> _Required action_
From the records below, output exactly the lines running from the line containing "name = property(_get_name, _set_name)" through the line containing "uses the single-scattering approximation", and no others.
::::::::
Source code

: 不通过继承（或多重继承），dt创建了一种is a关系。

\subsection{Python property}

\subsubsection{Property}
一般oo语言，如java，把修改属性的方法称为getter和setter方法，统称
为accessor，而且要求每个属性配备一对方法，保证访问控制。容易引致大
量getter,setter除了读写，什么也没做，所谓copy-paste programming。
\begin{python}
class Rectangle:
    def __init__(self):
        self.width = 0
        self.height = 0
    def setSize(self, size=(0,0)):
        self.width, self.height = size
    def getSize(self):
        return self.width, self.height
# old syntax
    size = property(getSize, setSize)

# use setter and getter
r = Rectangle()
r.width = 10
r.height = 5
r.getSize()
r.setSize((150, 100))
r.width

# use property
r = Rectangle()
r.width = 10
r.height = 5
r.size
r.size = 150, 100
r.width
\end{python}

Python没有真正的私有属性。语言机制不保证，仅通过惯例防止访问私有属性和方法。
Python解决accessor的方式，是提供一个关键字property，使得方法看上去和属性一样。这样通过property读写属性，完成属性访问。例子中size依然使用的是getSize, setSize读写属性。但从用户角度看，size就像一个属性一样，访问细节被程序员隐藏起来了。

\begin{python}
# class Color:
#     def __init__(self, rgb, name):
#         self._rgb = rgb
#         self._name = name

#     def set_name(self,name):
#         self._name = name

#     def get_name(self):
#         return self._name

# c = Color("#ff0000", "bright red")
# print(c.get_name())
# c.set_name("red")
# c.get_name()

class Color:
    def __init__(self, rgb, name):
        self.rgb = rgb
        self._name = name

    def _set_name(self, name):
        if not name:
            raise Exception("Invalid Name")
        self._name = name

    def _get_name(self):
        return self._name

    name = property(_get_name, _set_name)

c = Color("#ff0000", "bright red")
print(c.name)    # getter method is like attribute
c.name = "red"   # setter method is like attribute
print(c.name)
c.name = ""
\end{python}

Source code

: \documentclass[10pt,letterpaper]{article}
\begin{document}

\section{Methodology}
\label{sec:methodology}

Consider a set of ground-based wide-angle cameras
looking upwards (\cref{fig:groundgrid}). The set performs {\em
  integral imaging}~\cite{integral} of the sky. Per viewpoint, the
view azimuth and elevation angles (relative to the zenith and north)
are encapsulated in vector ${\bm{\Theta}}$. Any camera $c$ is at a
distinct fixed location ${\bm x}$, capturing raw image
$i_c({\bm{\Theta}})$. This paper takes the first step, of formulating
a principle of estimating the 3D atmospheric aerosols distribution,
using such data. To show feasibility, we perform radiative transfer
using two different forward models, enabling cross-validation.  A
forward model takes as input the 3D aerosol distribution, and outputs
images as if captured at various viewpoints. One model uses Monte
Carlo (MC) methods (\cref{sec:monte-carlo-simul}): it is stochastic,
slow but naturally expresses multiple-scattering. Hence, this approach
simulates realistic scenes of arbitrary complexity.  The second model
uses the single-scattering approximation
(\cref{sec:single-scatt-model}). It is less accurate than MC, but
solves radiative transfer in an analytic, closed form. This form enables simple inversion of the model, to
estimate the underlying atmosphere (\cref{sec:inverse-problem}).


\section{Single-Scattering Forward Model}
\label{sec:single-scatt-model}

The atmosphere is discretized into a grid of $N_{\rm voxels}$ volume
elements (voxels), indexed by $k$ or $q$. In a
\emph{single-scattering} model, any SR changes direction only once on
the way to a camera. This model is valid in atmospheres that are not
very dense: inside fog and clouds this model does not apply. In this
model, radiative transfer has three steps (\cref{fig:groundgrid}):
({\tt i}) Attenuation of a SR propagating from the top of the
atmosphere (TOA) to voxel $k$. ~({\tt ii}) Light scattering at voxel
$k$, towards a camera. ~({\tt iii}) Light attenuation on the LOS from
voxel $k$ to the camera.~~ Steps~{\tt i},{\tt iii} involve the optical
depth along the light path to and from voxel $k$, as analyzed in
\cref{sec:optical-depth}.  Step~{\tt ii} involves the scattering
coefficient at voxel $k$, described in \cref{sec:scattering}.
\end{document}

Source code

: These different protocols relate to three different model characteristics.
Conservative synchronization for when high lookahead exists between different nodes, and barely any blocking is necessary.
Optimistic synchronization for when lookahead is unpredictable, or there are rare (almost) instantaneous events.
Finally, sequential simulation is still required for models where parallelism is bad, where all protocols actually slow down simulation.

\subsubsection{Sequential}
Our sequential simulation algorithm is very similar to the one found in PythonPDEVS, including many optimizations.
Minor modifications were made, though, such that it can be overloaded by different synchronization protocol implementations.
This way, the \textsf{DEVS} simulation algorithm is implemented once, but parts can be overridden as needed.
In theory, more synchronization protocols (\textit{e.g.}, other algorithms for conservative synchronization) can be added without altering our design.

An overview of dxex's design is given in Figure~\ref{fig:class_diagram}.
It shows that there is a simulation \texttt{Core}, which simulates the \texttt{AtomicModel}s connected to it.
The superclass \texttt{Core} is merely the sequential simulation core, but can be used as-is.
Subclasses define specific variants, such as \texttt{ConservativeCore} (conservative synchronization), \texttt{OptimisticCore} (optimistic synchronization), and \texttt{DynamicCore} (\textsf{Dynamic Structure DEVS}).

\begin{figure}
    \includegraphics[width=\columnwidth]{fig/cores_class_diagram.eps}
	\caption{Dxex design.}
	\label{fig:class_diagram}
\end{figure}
::::::::
> _Task result_
    name = property(_get_name, _set_name)

c = Color("#ff0000", "bright red")
print(c.name)    # getter method is like attribute
c.name = "red"   # setter method is like attribute
print(c.name)
c.name = ""
\end{python}

Source code

: \documentclass[10pt,letterpaper]{article}
\begin{document}

\section{Methodology}
\label{sec:methodology}

Consider a set of ground-based wide-angle cameras
looking upwards (\cref{fig:groundgrid}). The set performs {\em
  integral imaging}~\cite{integral} of the sky. Per viewpoint, the
view azimuth and elevation angles (relative to the zenith and north)
are encapsulated in vector ${\bm{\Theta}}$. Any camera $c$ is at a
distinct fixed location ${\bm x}$, capturing raw image
$i_c({\bm{\Theta}})$. This paper takes the first step, of formulating
a principle of estimating the 3D atmospheric aerosols distribution,
using such data. To show feasibility, we perform radiative transfer
using two different forward models, enabling cross-validation.  A
forward model takes as input the 3D aerosol distribution, and outputs
images as if captured at various viewpoints. One model uses Monte
Carlo (MC) methods (\cref{sec:monte-carlo-simul}): it is stochastic,
slow but naturally expresses multiple-scattering. Hence, this approach
simulates realistic scenes of arbitrary complexity.  The second model
uses the single-scattering approximation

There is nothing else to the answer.